I usually regard alarmist stories about Chinese college students in the U.S.with suspicion, but this particular story about a University of San Francisco (USF) administrator resigning over aggressive recruitment of Chinese students seems to have some substance. Dayle Smith, dean of undergraduate studies in USF’s school of management, resigned over “the aggressive recruitment of Chinese” students. 781 out of 10017 students there are Chinese nationals, mostly in the business school and representing an increase from 589. So what’s the problem?
The problem, some at the university are saying, is how to balance academic integrity, diversifying the student body, and the full tuition that the Chinese students are willing to pay. Many of the Chinese are said to have limited English skills (some reportedly needed headsets for English to Mandarin translation during freshman orientation) but are paying full tuition with no financial aid or scholarships. USF Business School Dean Mike Webber says that the increase in Chinese students shouldn’t be a concern as some of them have been admitted on a conditional basis, but admits:
But given that so many of these students have weak English skills and are disproportionately from one country, we are going to be faced with some unique pedagogical and cultural challenges.
Smith was also said to be worried about how USF’s way of handling those issues would “dilute the educational experience for all.”

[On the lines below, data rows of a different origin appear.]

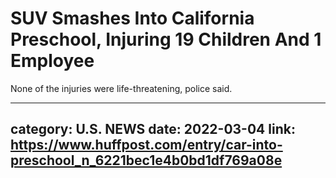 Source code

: # SUV Smashes Into California Preschool, Injuring 19 Children And 1 Employee

None of the injuries were life-threatening, police said.

---
category: U.S. NEWS
date: 2022-03-04
link: https://www.huffpost.com/entry/car-into-preschool_n_6221bec1e4b0bd1df769a08e
---
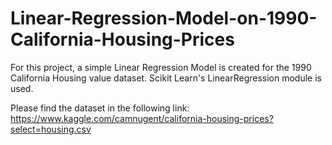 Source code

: # Linear-Regression-Model-on-1990-California-Housing-Prices

For this project, a simple Linear Regression Model is created for the 1990 California Housing value dataset. Scikit Learn's LinearRegression module is used.

Please find the dataset in the following link: https://www.kaggle.com/camnugent/california-housing-prices?select=housing.csv
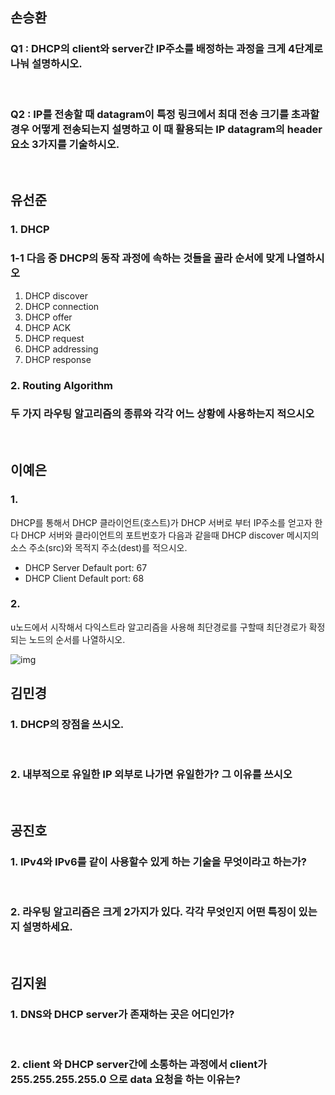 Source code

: ## 손승환

### Q1 : DHCP의 client와 server간 IP주소를 배정하는 과정을 크게 4단계로 나눠 설명하시오.

<br>

### Q2 : IP를 전송할 때 datagram이 특정 링크에서 최대 전송 크기를 초과할 경우 어떻게 전송되는지 설명하고 이 때 활용되는 IP datagram의 header 요소 3가지를 기술하시오.

<br>

## 유선준

### 1. DHCP

### 1-1 다음 중 DHCP의 동작 과정에 속하는 것들을 골라 순서에 맞게 나열하시오

1. DHCP discover
2. DHCP connection
3. DHCP offer
4. DHCP ACK
5. DHCP request
6. DHCP addressing
7. DHCP response

### 2. Routing Algorithm

### 두 가지 라우팅 알고리즘의 종류와 각각 어느 상황에 사용하는지 적으시오

<br>

## 이예은

### 1.

DHCP를 통해서 DHCP 클라이언트(호스트)가 DHCP 서버로 부터 IP주소를 얻고자 한다 DHCP 서버와 클라이언트의 포트번호가 다음과 같을때 DHCP discover 메시지의 소스 주소(src)와 목적지 주소(dest)를 적으시오.

- DHCP Server Default port: 67
- DHCP Client Default port: 68

### 2.

u노드에서 시작해서 다익스트라 알고리즘을 사용해 최단경로를 구할때 최단경로가 확정되는 노드의 순서를 나열하시오.

![img](https://user-images.githubusercontent.com/103018534/197591991-048410d2-b1a3-4e97-bdc9-0c69fe3528eb.jpg)

## 김민경

### 1. DHCP의 장점을 쓰시오.

<br>

### 2. 내부적으로 유일한 IP 외부로 나가면 유일한가? 그 이유를 쓰시오

<br>

## 공진호

### 1. IPv4와 IPv6를 같이 사용할수 있게 하는 기술을 무엇이라고 하는가?

<br>

### 2. 라우팅 알고리즘은 크게 2가지가 있다. 각각 무엇인지 어떤 특징이 있는지 설명하세요.

<br>

## 김지원

### 1. DNS와 DHCP server가 존재하는 곳은 어디인가?

<br>

### 2. client 와 DHCP server간에 소통하는 과정에서 client가 255.255.255.255.0 으로 data 요청을 하는 이유는?

<br>
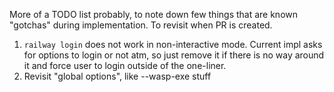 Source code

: More of a TODO list probably, to note down few things that are known "gotchas" during implementation.
To revisit when PR is created.

1. `railway login` does not work in non-interactive mode. Current impl asks for options to login or not atm, so just remove it if there is no way around it and force user to login outside of the one-liner.
2. Revisit "global options", like --wasp-exe <path> stuff
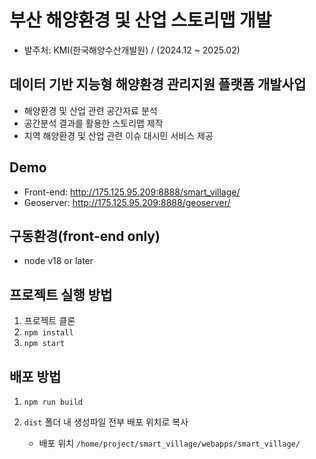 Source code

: # 부산 해양환경 및 산업 스토리맵 개발

- 발주처: KMI(한국해양수산개발원) / (2024.12 ~ 2025.02)

## 데이터 기반 지능형 해양환경 관리지원 플랫폼 개발사업

- 해양환경 및 산업 관련 공간자료 분석
- 공간분석 결과를 활용한 스토리맵 제작
- 지역 해양환경 및 산업 관련 이슈 대시민 서비스 제공

## Demo

- Front-end: http://175.125.95.209:8888/smart_village/
- Geoserver: http://175.125.95.209:8888/geoserver/

## 구동환경(front-end only)

- node v18 or later

## 프로젝트 실행 방법

1. 프로젝트 클론
1. `npm install`
1. `npm start`

## 배포 방법

1. `npm run build`
1. `dist` 폴더 내 생성파일 전부 배포 위치로 복사


    * 배포 위치 `/home/project/smart_village/webapps/smart_village/`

I was surprised that USF would be where something like this would happen. It has become increasingly more selective as the University of California and California State system has deteriorated and more people turn to private colleges. USF talks about diversifying their campus, but it is already diverse, with 34% white, 23% Asian American, 16% international, 5% African American, and 19% Hispanic. Perhaps they were looking at diversifying their income sources as 57% of students get financial aid.
Is the educational experience hurt by having students with poor English skills but good payment records? Wu Jingyao, a former USF student, said that she wasn’t surprised about the translation headsets. She said that in some of her classes, 80 percent of students were Chinese and did not communicate in English, adding that she tried to stay away from those classrooms. She adds:
USF should admit a smaller percentage of Chinese applicants, as we pay for an English-speaking environment and prefer to be classmates of native speakers in America.
Jennifer Turpin, USF provost and vice president for academic affairs says that they have raised their admission requirements for English language proficiency, saying:
It seems counterintuitive, but even with lower admission rates and higher standards, we experienced a significant increase this year in the number of Chinese students overall.
What do you all think? Is USF getting too many Chinese students, to the detriment of the educational experience and even to the detriment of those Chinese students, as Wu Jingyao points out? My take is that they are getting close to that point if they haven’t already crossed it – note that there are more students from China than African American students. In the long run, USF also runs the risk of diluting their own product and reputation, especially if getting into the school has more to do with ability to pay full tuition rather than the ability to be fully fluent in the language of instruction.